Other recipes which find their way onto our Thanksgiving menu might be written on small slips of paper, in a grade school notebook, or on the back of a stained and yellowed page of an old desk calendar. Often written in the hand of the cook who graciously shared the recipe, these little mementos connect us to a great aunt, grandmother, or other family member we might not have actually known or knew for just a short period of time when we were children or young adults.

When I retrieve Grandmother Dabbs’ handwritten recipe for Mrs. Abraham Lincoln’s Pound Cake, I immediately see her in her small kitchen in Eastaboga and remember her strong presence and personality. This simple cake, with its dense texture and thin, crispy crust, is made from kitchen staples found in most pantries and provides a basic dessert which fits in nicely with a variety of menu items.

Mrs. Abraham Lincoln’s Pound Cake

1 cup salted butter

1 and 2/3 cups sugar

2 cups all purpose flour

5 eggs

1 teaspoon nutmeg

1. Set the butter and eggs out so they can be used at room temperature.

2. Cream the butter and sugar thoroughly.

3. Add the eggs, one at a time, alternately with the flour. Beat well after adding each egg. Mix in the nutmeg.

4. Bake in a large greased and floured loaf pan at 325 for approximately one hour.

Over the years, as the children in a family become adults and start taking over the responsibilities for the family gatherings like Thanksgiving, we begin to appreciate the time and energy the women in our family expended in making these times together so special. When I was in the fifth grade, my mother went to work outside the home for the first time. At 40, she had to take a job selling clothes in a women’s store and was paid just above minimum wage, had no benefits, worked at least forty hours each week, and excelled at a job she loved. In spite of her work schedule, for many years, she continued to do most of the cooking and preparation for our family Thanksgiving gathering.

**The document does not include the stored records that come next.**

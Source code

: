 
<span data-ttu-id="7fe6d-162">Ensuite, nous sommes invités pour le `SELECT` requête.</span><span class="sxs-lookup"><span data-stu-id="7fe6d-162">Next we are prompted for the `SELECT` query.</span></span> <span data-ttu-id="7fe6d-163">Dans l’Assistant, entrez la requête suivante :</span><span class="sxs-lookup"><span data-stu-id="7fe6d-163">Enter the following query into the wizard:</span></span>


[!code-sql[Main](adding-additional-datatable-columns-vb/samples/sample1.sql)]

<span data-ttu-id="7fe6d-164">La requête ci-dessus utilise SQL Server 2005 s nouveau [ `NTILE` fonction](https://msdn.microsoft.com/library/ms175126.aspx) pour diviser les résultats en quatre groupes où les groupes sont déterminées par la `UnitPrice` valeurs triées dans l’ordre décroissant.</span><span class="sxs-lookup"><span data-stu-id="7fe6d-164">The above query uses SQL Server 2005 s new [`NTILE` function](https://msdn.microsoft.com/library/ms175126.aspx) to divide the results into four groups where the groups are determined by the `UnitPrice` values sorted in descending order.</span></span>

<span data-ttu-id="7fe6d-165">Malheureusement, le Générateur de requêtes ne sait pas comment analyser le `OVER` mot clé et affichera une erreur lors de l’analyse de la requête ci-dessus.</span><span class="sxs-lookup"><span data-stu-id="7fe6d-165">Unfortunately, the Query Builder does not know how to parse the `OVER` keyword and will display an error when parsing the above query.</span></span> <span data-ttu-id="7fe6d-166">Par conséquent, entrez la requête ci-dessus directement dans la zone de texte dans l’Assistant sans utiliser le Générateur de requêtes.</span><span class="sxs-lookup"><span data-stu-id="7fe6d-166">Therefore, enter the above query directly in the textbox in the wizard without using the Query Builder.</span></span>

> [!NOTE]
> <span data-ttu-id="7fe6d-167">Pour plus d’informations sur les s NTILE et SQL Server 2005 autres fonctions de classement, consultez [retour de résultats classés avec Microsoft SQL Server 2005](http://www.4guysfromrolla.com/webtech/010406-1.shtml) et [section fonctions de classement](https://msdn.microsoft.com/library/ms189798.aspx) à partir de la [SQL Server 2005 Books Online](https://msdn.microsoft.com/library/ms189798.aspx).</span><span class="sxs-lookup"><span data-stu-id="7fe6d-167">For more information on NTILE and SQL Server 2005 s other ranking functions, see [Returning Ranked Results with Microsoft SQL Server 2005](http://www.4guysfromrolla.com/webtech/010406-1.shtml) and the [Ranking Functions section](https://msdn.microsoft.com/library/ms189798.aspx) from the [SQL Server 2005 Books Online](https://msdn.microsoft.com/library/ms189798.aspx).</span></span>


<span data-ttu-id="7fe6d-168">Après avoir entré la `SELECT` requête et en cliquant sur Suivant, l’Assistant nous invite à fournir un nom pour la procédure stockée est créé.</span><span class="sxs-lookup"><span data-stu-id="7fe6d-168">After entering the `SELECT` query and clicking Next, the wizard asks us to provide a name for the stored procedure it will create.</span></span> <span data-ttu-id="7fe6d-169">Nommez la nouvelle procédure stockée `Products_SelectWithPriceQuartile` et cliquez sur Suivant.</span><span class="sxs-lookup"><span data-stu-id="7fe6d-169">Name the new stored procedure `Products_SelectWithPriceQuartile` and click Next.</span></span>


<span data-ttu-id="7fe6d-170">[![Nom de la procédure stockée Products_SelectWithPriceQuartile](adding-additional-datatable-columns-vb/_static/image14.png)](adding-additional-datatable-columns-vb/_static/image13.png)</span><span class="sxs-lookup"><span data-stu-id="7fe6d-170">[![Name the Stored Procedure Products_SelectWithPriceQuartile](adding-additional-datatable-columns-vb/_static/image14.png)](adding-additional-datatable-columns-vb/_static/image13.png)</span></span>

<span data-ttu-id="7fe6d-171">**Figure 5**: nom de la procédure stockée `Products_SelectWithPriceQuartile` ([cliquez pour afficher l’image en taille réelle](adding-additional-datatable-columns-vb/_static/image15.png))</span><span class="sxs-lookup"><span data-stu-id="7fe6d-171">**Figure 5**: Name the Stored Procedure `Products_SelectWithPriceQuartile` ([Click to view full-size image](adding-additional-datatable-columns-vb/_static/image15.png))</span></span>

After she retired, we asked Mama to bring dessert as she passed the reins over to us for the rest of the meal. In recent years, we only requested her tempting cheese cookies which serve as a snack while the dressing finishes cooking. However, these cookies have become her signature contribution to this gathering, as significant to the meal and the memories as her turkey and dressing were years ago.

Mama’s Cheese Cookies

2 sticks margarine

1 pound extra sharp Cheddar cheese, grated

2 and 1/4 cups flour

1/8 teaspoon red pepper

Lawry’s Seasoned Salt

1. Let the grated cheese and margarine soften. Mix them together with your


2. Add the flour, pepper, and salt. Mix well.

3. Roll into balls.

4. Place the dough balls on an ungreased cookie sheet and flatten them with

the back of a fork.

5. Bake at 375 about 12 minutes or until lightly browned.

6. Cool completely and store in an airtight container.


•Even if you prefer butter, use margarine. It works better in this recipe.

•For a fancier cookie, use a pecan half to flatten the cookie and sprinkle a little salt over each pecan before baking.

As a celebration focused on the joys of gathering with our friends and families, Thanksgiving rewards us with many pleasures. While we savor the careful and deliberate preparation of this holiday meal, we contentedly continue comforting traditions and gladly find memories of the people who are important in our lives.